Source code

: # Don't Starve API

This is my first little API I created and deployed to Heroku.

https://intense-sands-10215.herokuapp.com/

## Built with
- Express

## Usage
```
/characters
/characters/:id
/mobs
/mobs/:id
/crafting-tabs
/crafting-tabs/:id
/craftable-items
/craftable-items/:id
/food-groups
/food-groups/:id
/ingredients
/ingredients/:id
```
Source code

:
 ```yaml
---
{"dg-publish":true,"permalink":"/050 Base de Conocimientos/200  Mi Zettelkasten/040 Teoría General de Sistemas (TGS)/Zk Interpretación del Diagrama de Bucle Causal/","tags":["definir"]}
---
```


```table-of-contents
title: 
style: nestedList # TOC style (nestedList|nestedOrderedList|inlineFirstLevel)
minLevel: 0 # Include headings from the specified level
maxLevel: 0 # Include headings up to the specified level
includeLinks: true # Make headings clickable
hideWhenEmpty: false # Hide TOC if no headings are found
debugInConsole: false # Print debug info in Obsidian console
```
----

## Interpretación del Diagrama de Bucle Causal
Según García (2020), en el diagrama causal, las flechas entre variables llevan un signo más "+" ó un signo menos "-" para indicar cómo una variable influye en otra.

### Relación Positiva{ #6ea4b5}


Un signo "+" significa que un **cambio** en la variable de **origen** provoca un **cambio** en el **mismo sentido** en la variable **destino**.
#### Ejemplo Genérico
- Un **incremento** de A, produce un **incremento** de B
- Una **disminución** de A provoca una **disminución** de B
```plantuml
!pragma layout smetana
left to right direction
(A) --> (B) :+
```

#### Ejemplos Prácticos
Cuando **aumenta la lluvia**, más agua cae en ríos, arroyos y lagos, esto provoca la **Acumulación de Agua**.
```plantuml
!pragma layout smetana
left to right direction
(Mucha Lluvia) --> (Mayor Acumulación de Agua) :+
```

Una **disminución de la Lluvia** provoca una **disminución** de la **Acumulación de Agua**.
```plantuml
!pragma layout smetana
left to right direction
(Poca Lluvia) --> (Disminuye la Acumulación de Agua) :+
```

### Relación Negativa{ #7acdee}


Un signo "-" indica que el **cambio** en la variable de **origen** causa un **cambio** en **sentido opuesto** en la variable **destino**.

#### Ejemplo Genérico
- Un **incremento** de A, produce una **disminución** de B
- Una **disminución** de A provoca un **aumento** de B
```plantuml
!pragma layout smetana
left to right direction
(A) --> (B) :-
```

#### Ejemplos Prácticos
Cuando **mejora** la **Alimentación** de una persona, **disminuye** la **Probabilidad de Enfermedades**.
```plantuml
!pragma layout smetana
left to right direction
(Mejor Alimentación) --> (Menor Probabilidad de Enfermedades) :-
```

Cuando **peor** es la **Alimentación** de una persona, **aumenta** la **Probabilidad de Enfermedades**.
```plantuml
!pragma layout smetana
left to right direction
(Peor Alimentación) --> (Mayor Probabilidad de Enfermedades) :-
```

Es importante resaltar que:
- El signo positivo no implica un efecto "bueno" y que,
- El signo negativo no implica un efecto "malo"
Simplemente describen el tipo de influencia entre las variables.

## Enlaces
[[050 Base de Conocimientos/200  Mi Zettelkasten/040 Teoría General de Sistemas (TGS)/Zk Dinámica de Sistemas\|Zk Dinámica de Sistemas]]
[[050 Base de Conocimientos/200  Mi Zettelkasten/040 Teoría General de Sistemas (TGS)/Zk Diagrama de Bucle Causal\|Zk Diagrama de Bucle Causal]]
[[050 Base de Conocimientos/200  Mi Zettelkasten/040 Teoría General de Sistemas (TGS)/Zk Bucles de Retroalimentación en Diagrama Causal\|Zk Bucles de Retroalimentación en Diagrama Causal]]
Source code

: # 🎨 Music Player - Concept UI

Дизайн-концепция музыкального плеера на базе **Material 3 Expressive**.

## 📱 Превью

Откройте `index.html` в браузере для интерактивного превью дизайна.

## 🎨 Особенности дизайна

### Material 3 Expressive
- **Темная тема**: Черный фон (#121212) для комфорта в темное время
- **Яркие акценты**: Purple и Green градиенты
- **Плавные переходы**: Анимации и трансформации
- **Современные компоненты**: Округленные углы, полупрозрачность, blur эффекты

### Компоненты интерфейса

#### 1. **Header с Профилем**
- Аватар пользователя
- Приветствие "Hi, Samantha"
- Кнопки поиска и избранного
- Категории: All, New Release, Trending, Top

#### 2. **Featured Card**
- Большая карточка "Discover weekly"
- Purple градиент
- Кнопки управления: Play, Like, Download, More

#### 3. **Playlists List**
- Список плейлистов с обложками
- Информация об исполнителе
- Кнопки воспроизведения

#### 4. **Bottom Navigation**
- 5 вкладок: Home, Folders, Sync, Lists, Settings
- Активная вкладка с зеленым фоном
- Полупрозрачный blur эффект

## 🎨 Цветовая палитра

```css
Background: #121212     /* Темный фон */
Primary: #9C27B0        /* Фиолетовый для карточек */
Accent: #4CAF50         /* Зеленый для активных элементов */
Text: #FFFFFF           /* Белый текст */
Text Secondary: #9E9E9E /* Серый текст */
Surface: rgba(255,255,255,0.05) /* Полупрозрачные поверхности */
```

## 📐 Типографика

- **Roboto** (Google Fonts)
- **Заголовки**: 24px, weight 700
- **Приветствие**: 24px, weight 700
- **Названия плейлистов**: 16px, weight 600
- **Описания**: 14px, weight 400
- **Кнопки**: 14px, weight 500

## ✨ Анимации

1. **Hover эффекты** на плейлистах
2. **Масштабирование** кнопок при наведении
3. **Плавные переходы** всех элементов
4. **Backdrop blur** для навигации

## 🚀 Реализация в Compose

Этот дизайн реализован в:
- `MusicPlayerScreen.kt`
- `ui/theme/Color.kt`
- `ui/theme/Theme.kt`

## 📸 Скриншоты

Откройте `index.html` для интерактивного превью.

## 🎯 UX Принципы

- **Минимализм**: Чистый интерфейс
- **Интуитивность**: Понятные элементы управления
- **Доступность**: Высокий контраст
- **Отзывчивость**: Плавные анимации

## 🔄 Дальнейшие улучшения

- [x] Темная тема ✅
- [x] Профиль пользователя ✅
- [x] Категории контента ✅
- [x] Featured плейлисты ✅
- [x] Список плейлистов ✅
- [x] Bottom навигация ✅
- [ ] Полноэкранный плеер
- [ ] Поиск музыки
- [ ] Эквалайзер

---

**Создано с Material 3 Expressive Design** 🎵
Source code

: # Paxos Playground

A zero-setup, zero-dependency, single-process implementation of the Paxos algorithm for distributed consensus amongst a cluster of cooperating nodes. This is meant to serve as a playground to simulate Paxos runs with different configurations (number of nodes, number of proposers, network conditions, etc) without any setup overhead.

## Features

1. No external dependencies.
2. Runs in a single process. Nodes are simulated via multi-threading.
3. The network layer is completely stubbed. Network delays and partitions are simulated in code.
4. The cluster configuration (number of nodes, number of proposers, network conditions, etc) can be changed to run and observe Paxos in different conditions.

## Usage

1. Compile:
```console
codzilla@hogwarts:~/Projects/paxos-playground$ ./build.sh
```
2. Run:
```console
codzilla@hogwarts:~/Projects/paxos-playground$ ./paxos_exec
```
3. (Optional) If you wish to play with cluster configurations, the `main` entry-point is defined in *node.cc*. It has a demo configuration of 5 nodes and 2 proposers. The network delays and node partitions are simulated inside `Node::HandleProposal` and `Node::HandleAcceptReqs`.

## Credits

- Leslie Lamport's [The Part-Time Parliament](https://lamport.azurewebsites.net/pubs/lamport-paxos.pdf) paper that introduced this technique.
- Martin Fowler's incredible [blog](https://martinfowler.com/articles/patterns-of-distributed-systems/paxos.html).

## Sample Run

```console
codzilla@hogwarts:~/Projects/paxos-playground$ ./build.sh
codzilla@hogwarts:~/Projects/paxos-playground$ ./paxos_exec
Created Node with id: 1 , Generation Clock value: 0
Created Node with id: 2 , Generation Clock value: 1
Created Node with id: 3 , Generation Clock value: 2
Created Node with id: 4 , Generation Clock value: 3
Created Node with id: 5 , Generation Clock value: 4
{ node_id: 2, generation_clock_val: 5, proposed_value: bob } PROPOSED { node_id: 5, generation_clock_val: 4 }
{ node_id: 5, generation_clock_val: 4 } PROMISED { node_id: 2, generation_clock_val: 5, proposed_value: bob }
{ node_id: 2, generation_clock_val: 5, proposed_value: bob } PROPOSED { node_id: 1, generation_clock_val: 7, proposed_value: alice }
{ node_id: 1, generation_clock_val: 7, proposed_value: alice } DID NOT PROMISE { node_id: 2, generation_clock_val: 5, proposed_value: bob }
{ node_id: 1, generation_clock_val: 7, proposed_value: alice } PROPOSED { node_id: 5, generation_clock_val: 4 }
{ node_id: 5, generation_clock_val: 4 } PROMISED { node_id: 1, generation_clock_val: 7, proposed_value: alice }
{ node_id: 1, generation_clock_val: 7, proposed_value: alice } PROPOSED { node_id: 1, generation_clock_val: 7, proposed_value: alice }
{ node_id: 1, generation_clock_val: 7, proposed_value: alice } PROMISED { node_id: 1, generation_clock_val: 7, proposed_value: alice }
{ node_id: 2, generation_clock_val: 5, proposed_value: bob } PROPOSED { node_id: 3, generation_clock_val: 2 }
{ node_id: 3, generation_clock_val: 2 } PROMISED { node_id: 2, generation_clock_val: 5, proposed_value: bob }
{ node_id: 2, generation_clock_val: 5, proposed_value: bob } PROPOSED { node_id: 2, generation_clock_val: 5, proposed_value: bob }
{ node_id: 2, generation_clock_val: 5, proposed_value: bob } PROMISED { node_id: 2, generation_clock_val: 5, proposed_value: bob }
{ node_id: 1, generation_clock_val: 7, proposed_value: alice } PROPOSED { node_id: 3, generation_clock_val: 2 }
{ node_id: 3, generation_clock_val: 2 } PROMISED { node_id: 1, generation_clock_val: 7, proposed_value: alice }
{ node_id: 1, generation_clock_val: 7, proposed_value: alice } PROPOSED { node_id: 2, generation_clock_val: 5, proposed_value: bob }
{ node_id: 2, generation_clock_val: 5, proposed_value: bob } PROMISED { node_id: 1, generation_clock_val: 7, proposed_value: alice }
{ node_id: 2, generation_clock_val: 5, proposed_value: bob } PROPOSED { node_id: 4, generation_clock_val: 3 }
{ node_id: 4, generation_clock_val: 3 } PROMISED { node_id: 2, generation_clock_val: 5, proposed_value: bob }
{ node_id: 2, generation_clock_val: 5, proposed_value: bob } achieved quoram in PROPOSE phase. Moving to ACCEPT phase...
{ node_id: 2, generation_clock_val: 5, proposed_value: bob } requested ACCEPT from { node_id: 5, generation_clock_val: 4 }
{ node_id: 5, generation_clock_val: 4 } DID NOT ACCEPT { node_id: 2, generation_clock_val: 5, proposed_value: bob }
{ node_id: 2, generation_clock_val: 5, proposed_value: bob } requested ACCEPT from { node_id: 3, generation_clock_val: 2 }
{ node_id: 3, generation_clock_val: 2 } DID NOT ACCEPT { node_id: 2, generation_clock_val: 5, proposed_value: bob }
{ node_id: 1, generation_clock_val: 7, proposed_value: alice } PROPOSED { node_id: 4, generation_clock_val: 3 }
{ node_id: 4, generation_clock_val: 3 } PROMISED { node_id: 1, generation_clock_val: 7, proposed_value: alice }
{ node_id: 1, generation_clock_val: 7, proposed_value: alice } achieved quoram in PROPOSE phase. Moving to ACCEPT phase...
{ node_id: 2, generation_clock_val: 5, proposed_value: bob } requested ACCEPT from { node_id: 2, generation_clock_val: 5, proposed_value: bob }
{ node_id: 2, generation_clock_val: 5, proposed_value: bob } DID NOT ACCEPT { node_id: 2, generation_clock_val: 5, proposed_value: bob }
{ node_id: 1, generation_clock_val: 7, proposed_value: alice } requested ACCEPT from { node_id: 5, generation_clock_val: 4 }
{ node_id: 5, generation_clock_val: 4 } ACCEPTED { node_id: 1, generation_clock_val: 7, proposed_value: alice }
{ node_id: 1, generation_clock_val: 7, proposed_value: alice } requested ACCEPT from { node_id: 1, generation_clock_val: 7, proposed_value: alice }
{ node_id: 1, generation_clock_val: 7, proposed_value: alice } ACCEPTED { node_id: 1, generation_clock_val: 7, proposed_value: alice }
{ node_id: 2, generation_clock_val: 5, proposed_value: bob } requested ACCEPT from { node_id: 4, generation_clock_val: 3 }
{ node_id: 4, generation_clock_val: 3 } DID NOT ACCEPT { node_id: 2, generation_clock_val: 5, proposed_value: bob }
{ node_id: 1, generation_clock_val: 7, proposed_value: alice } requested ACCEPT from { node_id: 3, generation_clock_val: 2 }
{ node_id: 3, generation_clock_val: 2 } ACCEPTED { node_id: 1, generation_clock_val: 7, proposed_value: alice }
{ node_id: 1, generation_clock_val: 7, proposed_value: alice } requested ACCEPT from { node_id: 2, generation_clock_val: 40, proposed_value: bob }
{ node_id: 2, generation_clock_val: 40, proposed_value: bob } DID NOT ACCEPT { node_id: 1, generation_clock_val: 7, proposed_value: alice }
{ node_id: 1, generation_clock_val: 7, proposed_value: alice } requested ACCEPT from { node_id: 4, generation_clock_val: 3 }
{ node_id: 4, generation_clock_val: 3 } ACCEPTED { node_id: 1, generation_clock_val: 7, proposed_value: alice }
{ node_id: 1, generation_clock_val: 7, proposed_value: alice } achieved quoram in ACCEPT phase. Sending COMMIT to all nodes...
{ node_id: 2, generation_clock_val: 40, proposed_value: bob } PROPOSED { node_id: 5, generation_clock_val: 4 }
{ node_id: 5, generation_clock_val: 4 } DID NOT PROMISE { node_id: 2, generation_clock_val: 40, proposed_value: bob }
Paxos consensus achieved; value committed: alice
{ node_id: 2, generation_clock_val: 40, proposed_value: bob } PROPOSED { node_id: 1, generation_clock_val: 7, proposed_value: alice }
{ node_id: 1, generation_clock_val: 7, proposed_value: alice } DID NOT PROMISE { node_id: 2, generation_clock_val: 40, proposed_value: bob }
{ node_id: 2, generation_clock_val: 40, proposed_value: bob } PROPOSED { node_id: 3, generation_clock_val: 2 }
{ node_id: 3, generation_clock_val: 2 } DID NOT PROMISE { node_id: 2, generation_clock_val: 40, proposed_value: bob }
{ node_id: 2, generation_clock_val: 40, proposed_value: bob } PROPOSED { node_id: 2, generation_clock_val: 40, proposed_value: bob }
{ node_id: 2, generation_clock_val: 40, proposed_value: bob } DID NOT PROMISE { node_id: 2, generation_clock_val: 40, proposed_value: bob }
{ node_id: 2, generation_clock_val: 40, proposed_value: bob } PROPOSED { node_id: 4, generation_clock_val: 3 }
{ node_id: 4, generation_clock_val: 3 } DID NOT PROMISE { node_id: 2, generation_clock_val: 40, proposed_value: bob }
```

# EXERCISE REQUIREMENTS
What are the lines, exactly as written above, from the line with "## ✨ Анимации" to the line with "- [x] Профиль пользователя ✅", both included? Output only those.

# RESPONSE BOX
## ✨ Анимации

1. **Hover эффекты** на плейлистах
2. **Масштабирование** кнопок при наведении
3. **Плавные переходы** всех элементов
4. **Backdrop blur** для навигации

## 🚀 Реализация в Compose

Этот дизайн реализован в:
- `MusicPlayerScreen.kt`
- `ui/theme/Color.kt`
- `ui/theme/Theme.kt`

## 📸 Скриншоты

Откройте `index.html` для интерактивного превью.

## 🎯 UX Принципы

- **Минимализм**: Чистый интерфейс
- **Интуитивность**: Понятные элементы управления
- **Доступность**: Высокий контраст
- **Отзывчивость**: Плавные анимации

## 🔄 Дальнейшие улучшения

- [x] Темная тема ✅
- [x] Профиль пользователя ✅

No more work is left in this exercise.